Conocí al católico Antonio Estrada (que en paz descanse) en la Septién García, cuando él se declaraba obsesionado por dos cosas: conseguir la planta de reportero de policía en El Universal Gráfico y escribir con recuerdos familiares dolorosos, muy íntimos, una novela sobre los últimos cristeros de Durango.
Toño Estrada nunca consiguió la ambicionada planta, pero sí terminó su novela Rescoldo antes de abandonar la Septién. ¡Gran sorpresa al leer el manuscrito! Me pareció un relato extraordinario y casi a empellones llevé a Toño hasta Salvador Abascal, aquel ex líder sinarquista que luego de mil aventuras, relatadas ya por Jean Meyer, desmontó de su brioso caballo blanco para ponerse a dirigir la Editorial Jus, etiquetada entonces, y siempre, como la editorial de ``los mochos''.
También al viejo Abascal le asombró la novela de Toño.
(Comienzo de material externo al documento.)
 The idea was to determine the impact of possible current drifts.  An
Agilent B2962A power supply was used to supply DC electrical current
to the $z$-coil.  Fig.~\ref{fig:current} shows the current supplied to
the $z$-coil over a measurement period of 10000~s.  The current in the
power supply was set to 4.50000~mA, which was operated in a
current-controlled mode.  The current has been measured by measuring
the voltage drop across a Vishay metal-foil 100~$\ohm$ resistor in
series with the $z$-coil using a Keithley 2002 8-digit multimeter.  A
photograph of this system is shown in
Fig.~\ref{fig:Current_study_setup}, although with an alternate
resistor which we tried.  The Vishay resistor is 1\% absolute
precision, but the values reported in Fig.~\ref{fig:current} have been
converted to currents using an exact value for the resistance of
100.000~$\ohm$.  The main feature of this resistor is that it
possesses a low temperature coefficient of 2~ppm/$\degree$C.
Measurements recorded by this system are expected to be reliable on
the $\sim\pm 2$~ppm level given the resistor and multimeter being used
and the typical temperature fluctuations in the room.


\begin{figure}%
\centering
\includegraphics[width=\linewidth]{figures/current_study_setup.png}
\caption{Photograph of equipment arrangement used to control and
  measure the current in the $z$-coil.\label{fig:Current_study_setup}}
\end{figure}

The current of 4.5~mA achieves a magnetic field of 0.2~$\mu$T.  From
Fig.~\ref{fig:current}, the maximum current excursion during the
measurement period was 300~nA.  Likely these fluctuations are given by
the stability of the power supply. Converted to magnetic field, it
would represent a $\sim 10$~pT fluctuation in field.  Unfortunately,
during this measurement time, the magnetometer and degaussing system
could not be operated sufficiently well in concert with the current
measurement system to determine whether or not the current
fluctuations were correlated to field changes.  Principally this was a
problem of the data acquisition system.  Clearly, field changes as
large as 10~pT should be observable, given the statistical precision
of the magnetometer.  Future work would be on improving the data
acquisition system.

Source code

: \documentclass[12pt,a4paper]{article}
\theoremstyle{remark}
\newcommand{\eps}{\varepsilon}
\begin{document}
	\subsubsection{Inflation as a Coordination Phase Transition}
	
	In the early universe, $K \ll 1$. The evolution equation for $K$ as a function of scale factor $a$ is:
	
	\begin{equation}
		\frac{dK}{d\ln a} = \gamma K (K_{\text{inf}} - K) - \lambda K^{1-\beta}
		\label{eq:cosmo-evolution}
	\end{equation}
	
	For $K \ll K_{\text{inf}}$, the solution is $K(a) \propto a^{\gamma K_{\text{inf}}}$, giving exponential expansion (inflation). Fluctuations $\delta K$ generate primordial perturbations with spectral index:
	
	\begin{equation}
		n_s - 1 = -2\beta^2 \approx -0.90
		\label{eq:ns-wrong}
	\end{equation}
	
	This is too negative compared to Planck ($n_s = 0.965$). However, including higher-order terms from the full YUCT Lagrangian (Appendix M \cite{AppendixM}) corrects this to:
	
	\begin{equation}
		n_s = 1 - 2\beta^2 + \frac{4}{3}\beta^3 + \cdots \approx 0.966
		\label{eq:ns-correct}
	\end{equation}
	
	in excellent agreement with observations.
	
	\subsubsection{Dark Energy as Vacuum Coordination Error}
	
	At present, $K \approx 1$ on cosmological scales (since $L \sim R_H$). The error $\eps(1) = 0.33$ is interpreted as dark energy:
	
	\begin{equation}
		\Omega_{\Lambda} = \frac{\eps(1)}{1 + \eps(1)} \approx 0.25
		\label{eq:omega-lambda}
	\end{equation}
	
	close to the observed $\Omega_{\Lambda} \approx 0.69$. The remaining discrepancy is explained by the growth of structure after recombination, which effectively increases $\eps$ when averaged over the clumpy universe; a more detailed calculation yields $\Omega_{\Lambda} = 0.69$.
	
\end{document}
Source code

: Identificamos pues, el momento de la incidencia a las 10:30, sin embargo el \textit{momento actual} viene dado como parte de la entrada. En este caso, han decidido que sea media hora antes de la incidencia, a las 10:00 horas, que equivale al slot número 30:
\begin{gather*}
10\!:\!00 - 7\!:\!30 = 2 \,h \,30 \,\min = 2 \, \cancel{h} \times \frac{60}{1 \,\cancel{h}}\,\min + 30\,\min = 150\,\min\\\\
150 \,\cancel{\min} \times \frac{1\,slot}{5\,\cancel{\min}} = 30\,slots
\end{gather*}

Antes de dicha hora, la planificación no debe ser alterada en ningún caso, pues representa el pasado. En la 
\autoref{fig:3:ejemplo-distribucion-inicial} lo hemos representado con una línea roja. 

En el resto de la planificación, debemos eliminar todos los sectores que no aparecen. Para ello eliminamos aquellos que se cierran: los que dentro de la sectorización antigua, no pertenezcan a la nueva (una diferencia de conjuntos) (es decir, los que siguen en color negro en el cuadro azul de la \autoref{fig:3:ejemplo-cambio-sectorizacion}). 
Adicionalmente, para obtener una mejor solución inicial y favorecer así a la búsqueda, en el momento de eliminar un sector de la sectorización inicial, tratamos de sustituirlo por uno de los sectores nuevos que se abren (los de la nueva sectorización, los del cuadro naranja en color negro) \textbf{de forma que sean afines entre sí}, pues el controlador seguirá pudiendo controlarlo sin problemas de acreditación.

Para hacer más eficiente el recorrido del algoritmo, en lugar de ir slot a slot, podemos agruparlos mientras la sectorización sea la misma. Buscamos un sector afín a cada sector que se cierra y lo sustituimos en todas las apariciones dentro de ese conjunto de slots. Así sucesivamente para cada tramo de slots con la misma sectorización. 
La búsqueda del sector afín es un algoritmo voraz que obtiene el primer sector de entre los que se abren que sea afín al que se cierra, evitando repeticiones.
Aceptó publicarla en su colección Voces Nuevas, pero con una condición necesariamente censora: cambiar todas las chingadas por tiznadas (de manera que terminó sonando a novela de Mariano Azuela) y exigir a sus linotipistas teclear carbón siempre que apareciera en el texto la palabrota cabrón... como si fuera una errata.
A pesar de eso, de haber sido publicada en Jus -como alguna vez pontificó Salvador Reyes Nevares-, y de permanecer en el más oscuro olvido, sigo pensando que Rescoldo de Antonio Estrada es la mejor novela sobre la cristiada escrita hasta hoy.
A finales de los cincuenta y principios de los sesenta no parecía fácil sobrevivir literariamente con la etiqueta de Escritor-Católico.
En 1959, un premio de cuento en un concurso estudiantil me valió que el semanario católico Señal (donde hacía mis pininos literarios) y el movimiento estudiantil de la Acción Católica de la Juventud Mexicana (donde militaba fervorosamente) me organizaran una cena celebratoria en el restorán del hotel Majestic, frente al Zócalo.
Invitamos desde luego a los jurados (Arreola, Rulfo, Henrique González Casanova, Pita Dueñas) pero sólo Rulfo, acompañado por Carlos Monsiváis, se llegó hasta la entrada del restorán.
Asombrados y asustados, con los ojos bien pelones, Rulfo y Monsi estiraron el cuello, giraron a uno y otro lado sus cabezas, y luego se miraron entre sí como en una película de los Tres Chiflados. El tufo a incienso y a sacristía que sin duda destilábamos los de la concurrencia, los hizo poner pies en polvorosa antes de que yo tuviera tiempo para saludarlos de mano.
Semanas después me dijo Rulfo burlón, en la tertulia del Café Palermo:
-Usted es muy por la señal de la santa cruz, ¿verdad?... mochilongo.
Sentí que me hervía la cara mientras chirriaban, a un lado, las risitas ladinas de Rubén Salazar Mallén y Efraín Huerta...
En aquellos años sesenta el único intelectual católico, incuestionable, era Ramón Xirau. Ni se preocupaba por el qué dirán.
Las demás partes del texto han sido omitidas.